Practice: Monte Carlo prediction

The skill is computing MC averages by hand: walking each episode, computing the return from each state, then averaging across episodes. The variance exercise is the most important one, because seeing the estimate go visibly off when episodes happen to skew is what makes “unbiased but high-variance” stop being a slogan. Keep a scratchpad.

Self-check

Six short questions. Answer each in your head before opening the collapsible.

1. What is the difference between prediction and control in RL?

Show answer

Prediction: given a fixed policy pi, estimate V^pi (or Q^pi). You evaluate the policy you have. Control: find a better policy, ideally the optimal pi^*. Most RL algorithms use a prediction method inside a control loop; this lesson is just the prediction step in the model-free setting.

2. Describe Monte Carlo prediction in four steps.

Show answer

(1) Run an episode under pi to termination. (2) For each state s visited at time t, compute the return G_t = sum from t onward of gamma^k * r_(t+k+1). (3) Add G_t to a running average of returns observed from s. (4) Repeat over many episodes; V(s) is the average.

3. What is the difference between first-visit and every-visit Monte Carlo?

Show answer

First-visit MC counts only the first time a state appears in each episode. Every-visit MC counts every appearance of a state within an episode. Both converge to V^pi under standard conditions. The choice is mostly cosmetic; first-visit is slightly cleaner theoretically.

4. Why is Monte Carlo prediction described as “unbiased but high-variance”?

Show answer

Unbiased: the expectation (over all possible episode randomness) of the sample-average return equals V^pi exactly; there is no systematic error. High-variance: the return G_t is a sum of many random rewards, so a single episode is a noisy sample. The running average converges but slowly; with few episodes the estimate can be far off, even though its expectation is correct.

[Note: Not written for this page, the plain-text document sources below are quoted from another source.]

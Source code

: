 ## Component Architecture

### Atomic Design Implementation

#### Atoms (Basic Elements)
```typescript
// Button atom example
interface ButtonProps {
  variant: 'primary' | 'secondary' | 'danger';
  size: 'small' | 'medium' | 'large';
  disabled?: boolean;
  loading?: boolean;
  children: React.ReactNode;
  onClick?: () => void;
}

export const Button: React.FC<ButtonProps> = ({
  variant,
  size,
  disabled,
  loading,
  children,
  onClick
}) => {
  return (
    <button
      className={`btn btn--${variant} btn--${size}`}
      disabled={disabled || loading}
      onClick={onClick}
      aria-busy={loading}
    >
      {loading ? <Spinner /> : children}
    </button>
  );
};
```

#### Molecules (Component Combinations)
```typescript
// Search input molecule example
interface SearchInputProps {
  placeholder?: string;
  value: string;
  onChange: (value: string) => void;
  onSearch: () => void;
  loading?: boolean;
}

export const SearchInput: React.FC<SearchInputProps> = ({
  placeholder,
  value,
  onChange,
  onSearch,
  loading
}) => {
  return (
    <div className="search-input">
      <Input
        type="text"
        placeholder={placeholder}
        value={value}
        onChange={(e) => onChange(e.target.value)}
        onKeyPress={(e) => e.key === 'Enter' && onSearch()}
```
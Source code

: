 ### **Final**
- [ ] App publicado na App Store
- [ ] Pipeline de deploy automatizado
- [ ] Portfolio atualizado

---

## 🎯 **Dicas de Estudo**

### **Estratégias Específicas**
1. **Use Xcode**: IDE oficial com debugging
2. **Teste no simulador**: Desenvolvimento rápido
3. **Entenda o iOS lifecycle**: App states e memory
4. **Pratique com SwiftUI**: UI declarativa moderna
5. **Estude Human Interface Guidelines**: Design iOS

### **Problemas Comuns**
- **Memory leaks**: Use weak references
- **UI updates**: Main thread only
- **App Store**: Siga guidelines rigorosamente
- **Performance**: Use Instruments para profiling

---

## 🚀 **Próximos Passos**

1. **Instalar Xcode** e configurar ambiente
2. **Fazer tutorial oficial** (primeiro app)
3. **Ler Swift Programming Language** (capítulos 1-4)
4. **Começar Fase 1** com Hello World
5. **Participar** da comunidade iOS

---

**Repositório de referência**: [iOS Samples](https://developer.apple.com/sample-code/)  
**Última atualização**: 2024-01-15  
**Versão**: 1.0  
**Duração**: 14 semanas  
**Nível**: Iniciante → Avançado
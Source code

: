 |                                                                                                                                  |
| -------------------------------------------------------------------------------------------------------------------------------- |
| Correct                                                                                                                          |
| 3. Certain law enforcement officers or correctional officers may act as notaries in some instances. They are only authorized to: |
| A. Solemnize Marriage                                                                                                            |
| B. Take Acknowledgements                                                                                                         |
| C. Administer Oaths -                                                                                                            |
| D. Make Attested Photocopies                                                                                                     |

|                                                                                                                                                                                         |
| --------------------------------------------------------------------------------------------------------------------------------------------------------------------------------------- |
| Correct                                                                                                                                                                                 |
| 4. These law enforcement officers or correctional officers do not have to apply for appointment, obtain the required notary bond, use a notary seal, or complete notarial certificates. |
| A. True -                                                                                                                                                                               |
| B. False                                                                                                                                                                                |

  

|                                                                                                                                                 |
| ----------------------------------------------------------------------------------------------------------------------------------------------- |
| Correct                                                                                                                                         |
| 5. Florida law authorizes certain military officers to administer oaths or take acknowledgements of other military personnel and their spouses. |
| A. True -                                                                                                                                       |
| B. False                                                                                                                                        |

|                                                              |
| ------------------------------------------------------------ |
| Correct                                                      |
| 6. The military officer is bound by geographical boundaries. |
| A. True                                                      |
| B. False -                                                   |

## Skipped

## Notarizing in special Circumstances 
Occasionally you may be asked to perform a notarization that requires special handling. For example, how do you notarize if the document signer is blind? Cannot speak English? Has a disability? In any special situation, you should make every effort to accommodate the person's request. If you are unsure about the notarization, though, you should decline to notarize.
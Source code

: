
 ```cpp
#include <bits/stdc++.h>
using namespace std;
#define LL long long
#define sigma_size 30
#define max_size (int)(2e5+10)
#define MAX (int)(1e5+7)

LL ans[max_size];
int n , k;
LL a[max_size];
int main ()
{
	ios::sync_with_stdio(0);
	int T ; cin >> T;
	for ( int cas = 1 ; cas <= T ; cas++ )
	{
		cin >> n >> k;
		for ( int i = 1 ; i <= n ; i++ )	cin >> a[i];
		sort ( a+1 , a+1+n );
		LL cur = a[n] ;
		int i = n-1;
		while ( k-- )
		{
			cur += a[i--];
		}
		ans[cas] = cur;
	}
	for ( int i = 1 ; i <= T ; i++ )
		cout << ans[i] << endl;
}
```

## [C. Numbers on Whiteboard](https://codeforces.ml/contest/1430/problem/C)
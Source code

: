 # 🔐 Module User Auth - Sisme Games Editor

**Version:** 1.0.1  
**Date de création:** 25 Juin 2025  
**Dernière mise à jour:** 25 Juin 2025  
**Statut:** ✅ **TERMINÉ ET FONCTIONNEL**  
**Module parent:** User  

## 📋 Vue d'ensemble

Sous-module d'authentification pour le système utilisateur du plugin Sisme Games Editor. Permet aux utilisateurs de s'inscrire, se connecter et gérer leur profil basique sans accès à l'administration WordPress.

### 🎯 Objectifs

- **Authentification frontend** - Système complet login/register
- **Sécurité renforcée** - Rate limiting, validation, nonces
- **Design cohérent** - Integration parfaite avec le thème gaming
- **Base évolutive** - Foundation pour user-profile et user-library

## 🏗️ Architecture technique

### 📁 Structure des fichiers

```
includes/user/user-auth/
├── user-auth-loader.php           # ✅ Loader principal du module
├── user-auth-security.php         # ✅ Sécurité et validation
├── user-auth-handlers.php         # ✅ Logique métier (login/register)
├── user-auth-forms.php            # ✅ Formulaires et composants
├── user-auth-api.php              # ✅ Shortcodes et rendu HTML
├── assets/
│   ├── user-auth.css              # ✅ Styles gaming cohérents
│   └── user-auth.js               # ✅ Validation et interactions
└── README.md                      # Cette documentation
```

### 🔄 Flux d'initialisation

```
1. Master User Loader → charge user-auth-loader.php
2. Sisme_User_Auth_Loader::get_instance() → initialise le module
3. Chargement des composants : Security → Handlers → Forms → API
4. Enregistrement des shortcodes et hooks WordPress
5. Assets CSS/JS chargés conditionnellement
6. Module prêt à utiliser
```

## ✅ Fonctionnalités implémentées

5. Why does plain Monte Carlo prediction require terminating episodes?

Show answer

Because the return G_t is the sum of rewards from time t to termination; on a non-terminating task you would never finish computing G_t. MC works only for episodic tasks (or with truncation tricks). The next lesson’s TD learning fixes this by bootstrapping from an estimated next-state value, which only needs a single step.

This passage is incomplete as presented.